The structure of the RetC3K2 module, obtained by combining the C3K2 module with the RetBlock, is illustrated in Figure 4. Firstly, the numbers of channels are adapted through convolution and then split into two branches using the Split operation. One branch retains the original features as the residual benchmark, while the other branch connects to the module components in series by RetC3K or RetBlock, and the number of its series n is generally chosen as 2. The parameter controlling whether the branch connects to the module components via RetC3K or RetBlock is C3K, which balances the computational cost and performance.
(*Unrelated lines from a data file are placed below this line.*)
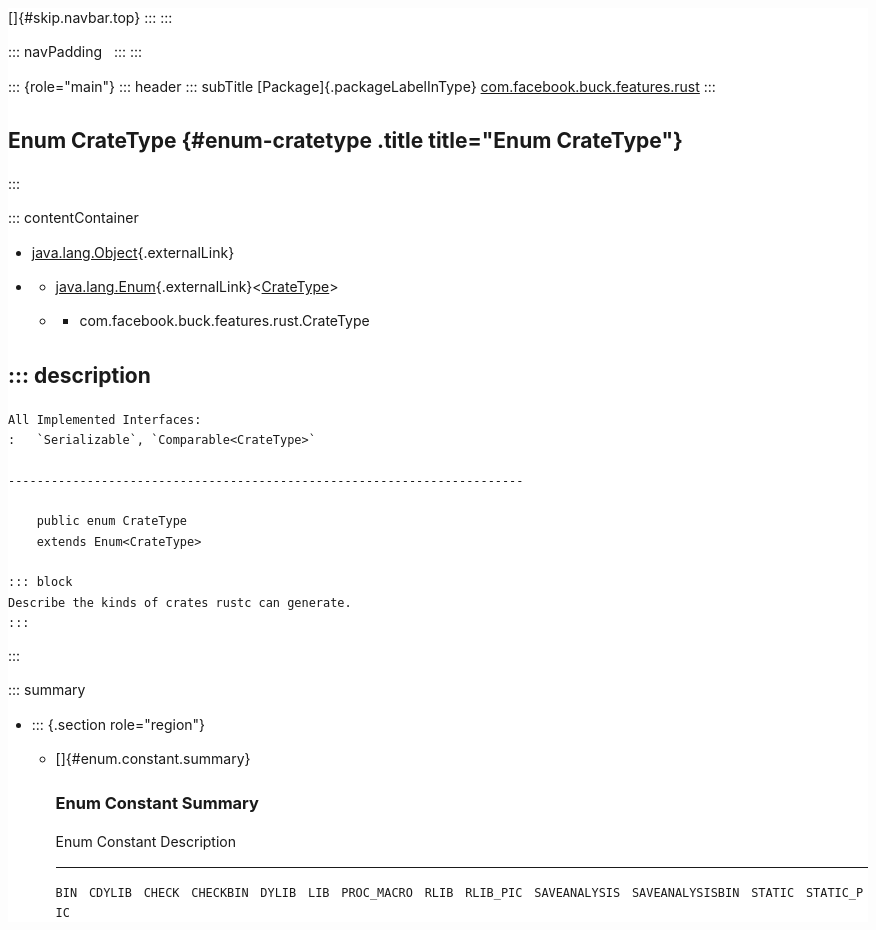 </div>

[]{#skip.navbar.top}
:::
:::

::: navPadding
 
:::
:::

::: {role="main"}
::: header
::: subTitle
[Package]{.packageLabelInType} [com.facebook.buck.features.rust](package-summary.html)
:::

## Enum CrateType {#enum-cratetype .title title="Enum CrateType"}
:::

::: contentContainer
-   [java.lang.Object](http://docs.oracle.com/javase/7/docs/api/java/lang/Object.html?is-external=true "class or interface in java.lang"){.externalLink}

-   -   [java.lang.Enum](http://docs.oracle.com/javase/7/docs/api/java/lang/Enum.html?is-external=true "class or interface in java.lang"){.externalLink}\<[CrateType](CrateType.html "enum in com.facebook.buck.features.rust")\>

    -   -   com.facebook.buck.features.rust.CrateType

::: description
-   

    All Implemented Interfaces:
    :   `Serializable`, `Comparable<CrateType>`

    ------------------------------------------------------------------------

        public enum CrateType
        extends Enum<CrateType>

    ::: block
    Describe the kinds of crates rustc can generate.
    :::
:::

::: summary
-   ::: {.section role="region"}
    -   []{#enum.constant.summary}

        ### Enum Constant Summary

          Enum Constant       Description
          ------------------- -------------
          `BIN`                
          `CDYLIB`             
          `CHECK`              
          `CHECKBIN`           
          `DYLIB`              
          `LIB`                
          `PROC_MACRO`         
          `RLIB`               
          `RLIB_PIC`           
          `SAVEANALYSIS`       
          `SAVEANALYSISBIN`    
          `STATIC`             
          `STATIC_PIC`         
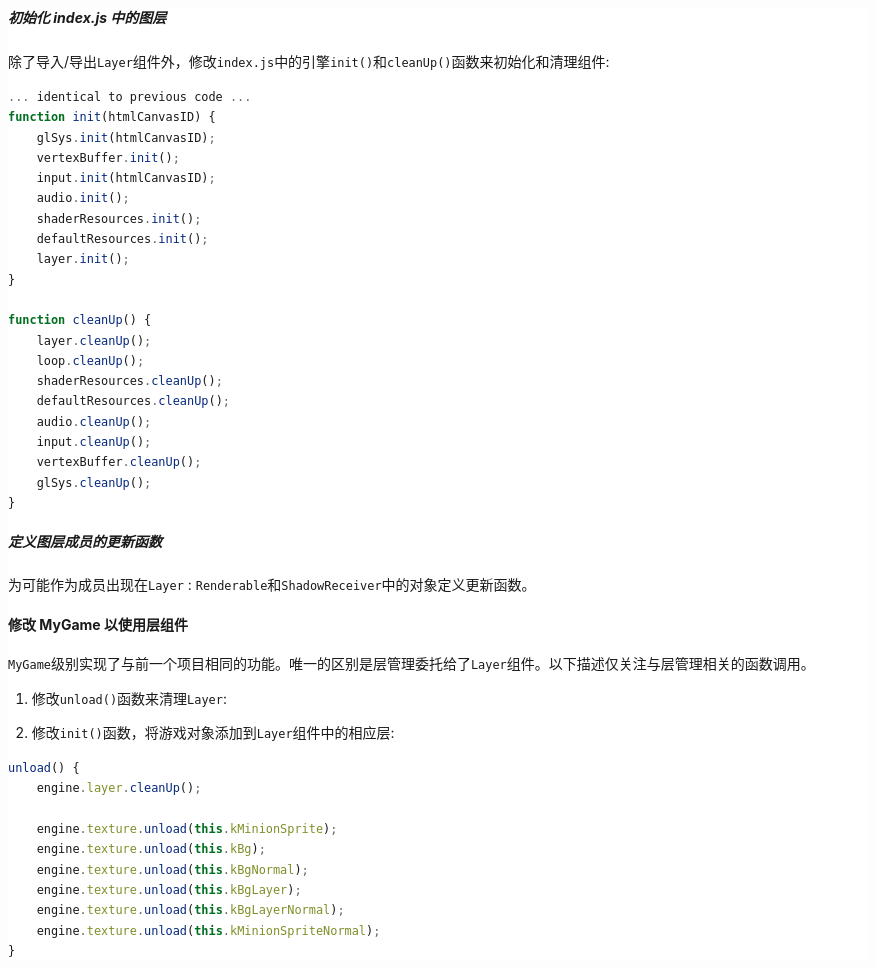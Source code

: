##### 初始化 index.js 中的图层

除了导入/导出`Layer`组件外，修改`index.js`中的引擎`init()`和`cleanUp()`函数来初始化和清理组件:

```js
... identical to previous code ...
function init(htmlCanvasID) {
    glSys.init(htmlCanvasID);
    vertexBuffer.init();
    input.init(htmlCanvasID);
    audio.init();
    shaderResources.init();
    defaultResources.init();
    layer.init();
}

function cleanUp() {
    layer.cleanUp();
    loop.cleanUp();
    shaderResources.cleanUp();
    defaultResources.cleanUp();
    audio.cleanUp();
    input.cleanUp();
    vertexBuffer.cleanUp();
    glSys.cleanUp();
}

```

##### 定义图层成员的更新函数

为可能作为成员出现在`Layer` : `Renderable`和`ShadowReceiver`中的对象定义更新函数。

#### 修改 MyGame 以使用层组件

`MyGame`级别实现了与前一个项目相同的功能。唯一的区别是层管理委托给了`Layer`组件。以下描述仅关注与层管理相关的函数调用。

1.  修改`unload()`函数来清理`Layer`:

1.  修改`init()`函数，将游戏对象添加到`Layer`组件中的相应层:

```js
unload() {
    engine.layer.cleanUp();

    engine.texture.unload(this.kMinionSprite);
    engine.texture.unload(this.kBg);
    engine.texture.unload(this.kBgNormal);
    engine.texture.unload(this.kBgLayer);
    engine.texture.unload(this.kBgLayerNormal);
    engine.texture.unload(this.kMinionSpriteNormal);
}

```

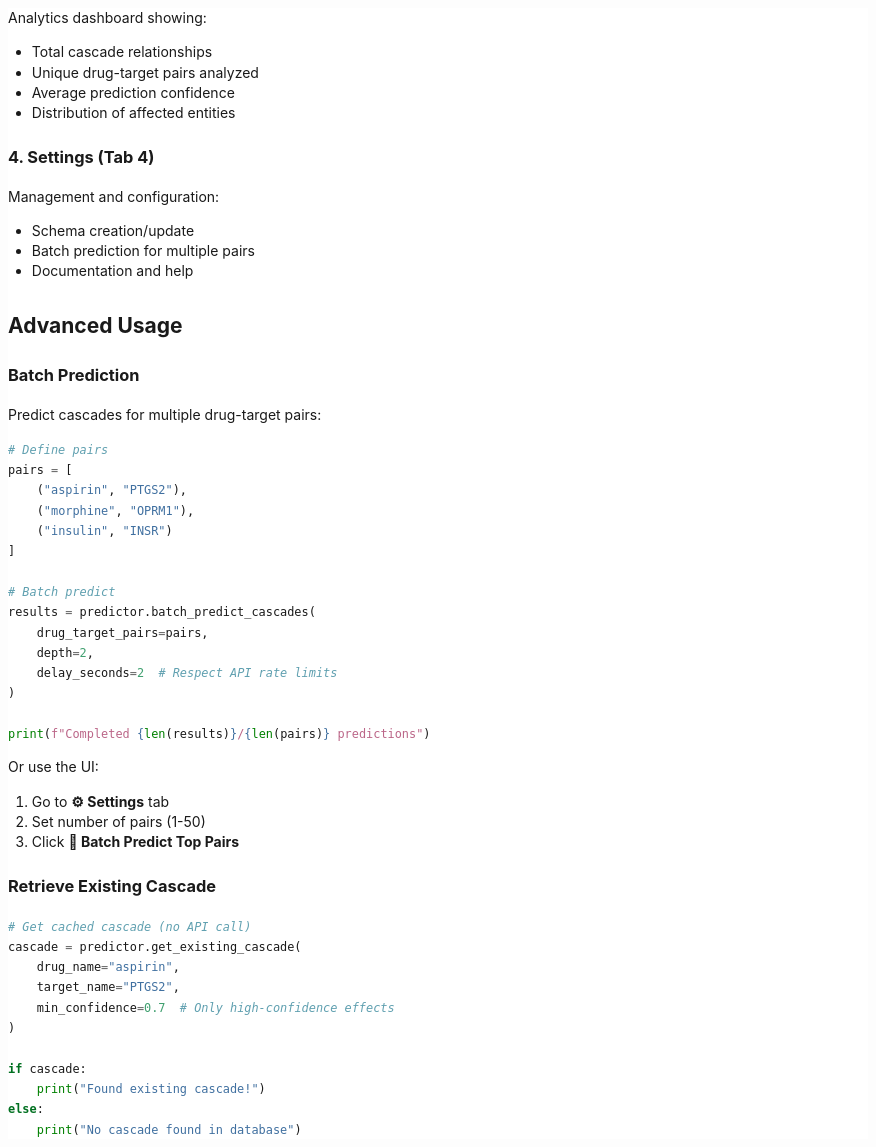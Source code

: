 Analytics dashboard showing:
- Total cascade relationships
- Unique drug-target pairs analyzed
- Average prediction confidence
- Distribution of affected entities

### 4. Settings (Tab 4)

Management and configuration:
- Schema creation/update
- Batch prediction for multiple pairs
- Documentation and help

## Advanced Usage

### Batch Prediction

Predict cascades for multiple drug-target pairs:

```python
# Define pairs
pairs = [
    ("aspirin", "PTGS2"),
    ("morphine", "OPRM1"),
    ("insulin", "INSR")
]

# Batch predict
results = predictor.batch_predict_cascades(
    drug_target_pairs=pairs,
    depth=2,
    delay_seconds=2  # Respect API rate limits
)

print(f"Completed {len(results)}/{len(pairs)} predictions")
```

Or use the UI:
1. Go to **⚙️ Settings** tab
2. Set number of pairs (1-50)
3. Click **🚀 Batch Predict Top Pairs**

### Retrieve Existing Cascade

```python
# Get cached cascade (no API call)
cascade = predictor.get_existing_cascade(
    drug_name="aspirin",
    target_name="PTGS2",
    min_confidence=0.7  # Only high-confidence effects
)

if cascade:
    print("Found existing cascade!")
else:
    print("No cascade found in database")
```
When C3K is true, the model chooses to pass the RetC3K module, whose internal relative position encoding RelPos based on Manhattan distance generates the attenuation mask, enabling the model to adaptively learn to adjust the weights according to the correlation of different positions, realizing a kind of spatial a priori perception, and the integration of MaSA allows the model to understand the spatial relationship between pixels better. When C3K is false, the model chooses to pass the RetBlock module. In this case, it needs to pass RelPos, encoding the relative position, from the outside at the meantime to keep the representation of the spatial relationship and the integrity of information.
Compared with the original C3K2 module, RetC3K2 introduces RetBlock, which replaces the local receptive field of pure convolution with the MaSA attention mechanism, and, at the same time, combines with the attenuation mask generated by the relative position encoding RelPos, which is different from the original convolutional kernel with fixed weights, and allows the model to adaptively learn the importance of different positions. This enhancement significantly improves the detection accuracy of target defects.
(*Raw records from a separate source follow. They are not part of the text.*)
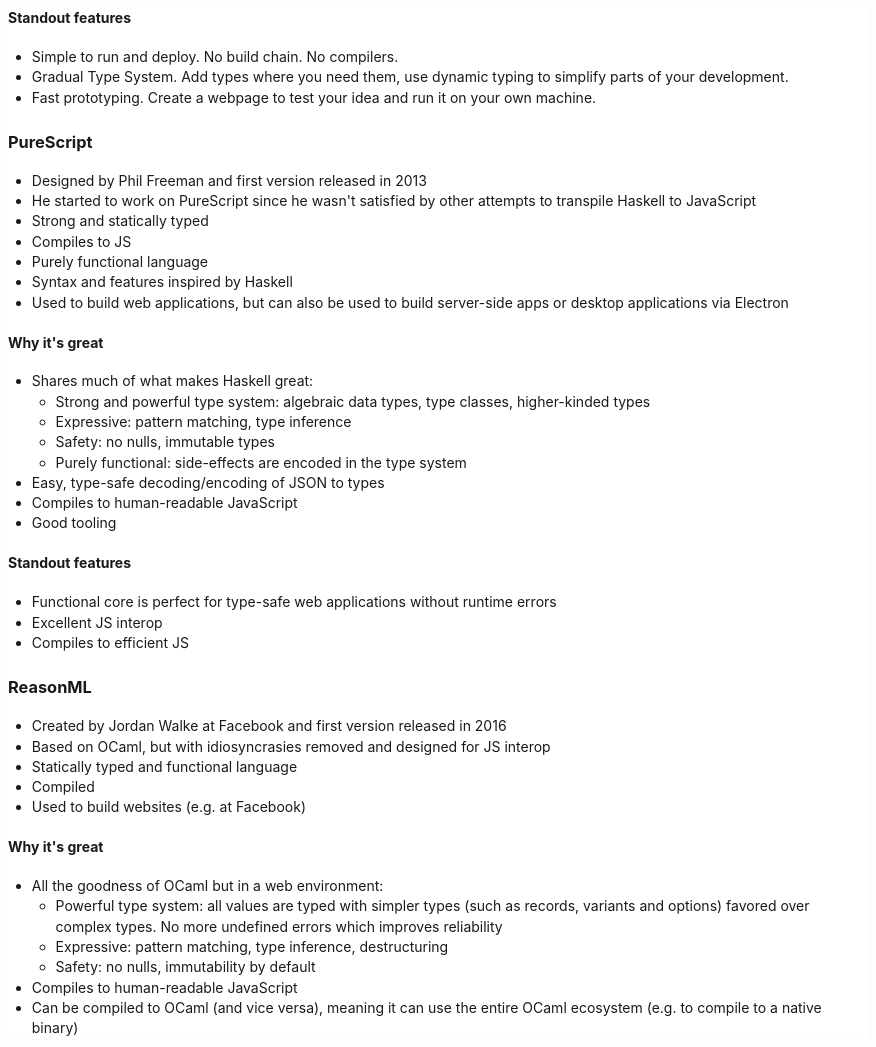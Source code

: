 #### Standout features

- Simple to run and deploy. No build chain. No compilers.
- Gradual Type System. Add types where you need them, use dynamic typing to simplify parts of your development.
- Fast prototyping. Create a webpage to test your idea and run it on your own machine.

### PureScript

- Designed by Phil Freeman and first version released in 2013
- He started to work on PureScript since he wasn't satisfied by other attempts to transpile Haskell to JavaScript
- Strong and statically typed
- Compiles to JS
- Purely functional language
- Syntax and features inspired by Haskell
- Used to build web applications, but can also be used to build server-side apps or desktop applications via Electron

#### Why it's great

- Shares much of what makes Haskell great:
  - Strong and powerful type system: algebraic data types, type classes, higher-kinded types
  - Expressive: pattern matching, type inference
  - Safety: no nulls, immutable types
  - Purely functional: side-effects are encoded in the type system
- Easy, type-safe decoding/encoding of JSON to types
- Compiles to human-readable JavaScript
- Good tooling

#### Standout features

- Functional core is perfect for type-safe web applications without runtime errors
- Excellent JS interop
- Compiles to efficient JS

### ReasonML

- Created by Jordan Walke at Facebook and first version released in 2016
- Based on OCaml, but with idiosyncrasies removed and designed for JS interop
- Statically typed and functional language
- Compiled
- Used to build websites (e.g. at Facebook)

#### Why it's great

- All the goodness of OCaml but in a web environment:
  - Powerful type system: all values are typed with simpler types (such as records, variants and options) favored over complex types. No more undefined errors which improves reliability
  - Expressive: pattern matching, type inference, destructuring
  - Safety: no nulls, immutability by default
- Compiles to human-readable JavaScript
- Can be compiled to OCaml (and vice versa), meaning it can use the entire OCaml ecosystem (e.g. to compile to a native binary)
3.4. Multi-Branch Auxiliary Neck Network

The neck network structure of the original YOLO11 primarily employs a Path Aggregation Network (PAN), which combines and splices feature maps from different layers through an up-sampling module and then performs feature fusion through a convolution module. The introduced C3K2 module in this structure helps address the multiscale feature fusion challenges in target detection. However, this approach treats all feature maps equally during fusing, lacking targeted enhancement for critical features. In complex scenes, low-quality features may be fused indiscriminately, leading to an increase in the false detection rate. Moreover, the feature reuse efficiency is low, and features lack an adaptive filtering mechanism when passing across layers, which in turn leads to shallow detailed features (e.g., P3) being easily overwhelmed by high-level semantic features (e.g., P5) when passing to the deeper layers, affecting the accuracy for small target detection.
To address the aforementioned issues, we integrate the original neck network with the Multi-Branch Auxiliary FPN (MAFPN) structure and propose the multi-branch auxiliary neck network structure. The MAFPN primarily consists of Surface Auxiliary Fusion (SAF) and Advanced Auxiliary Fusion (AAF). The SAF structure diagram is illustrated in Figure 5, where Pn−1, Pn, and Pn+1 mean feature maps with various resolutions; Pn represents the feature layer of the backbone structure, and P′n and P″n denote the two paths of the MAFPN. We integrated the SAF structure into the two Concat modules (numbered 16 and 20, indicated by light red boxes in Figure 3). The main role of the fused SAF structure is to integrate the features of the deep layer information with the same-layer and high-resolution shallow layer within the backbone structure with each other through cross-layer hopping connections and to retain the shallow layer information as an auxiliary branch into the deeper network to enhance the performance of detection for a small target. The AAF structure is illustrated in Figure 6, which combines the aggregated layers across the shallow high-resolution layer P′n+1, the superficial low-resolution layer P′n−1, the similar superficial layer P′n, and the previous layer P″n−1 that are integrated with each other to produce output P″n. We fuse the AAF structure into the Concat module (number 26, indicated by the blue box in Figure 3). The fused AAF structure can simultaneously merge feature information from four different layers, enabling the output layer to retain comprehensive multi-scale information and thereby improving the performance of medium-sized target detection.
The multi-branch auxiliary network structure, formed by integrating the original neck network with the MAFPN structure, relies on the SAF, which can consolidate the output features of the backbone and the neck, thus preserving the shallow information in deeper networks. At the same time, relying on the deeper AAF can integrate the multi-scale feature information and deliver diverse gradient information to the output layer. This architecture significantly improves the detection accuracy of defects for a small target.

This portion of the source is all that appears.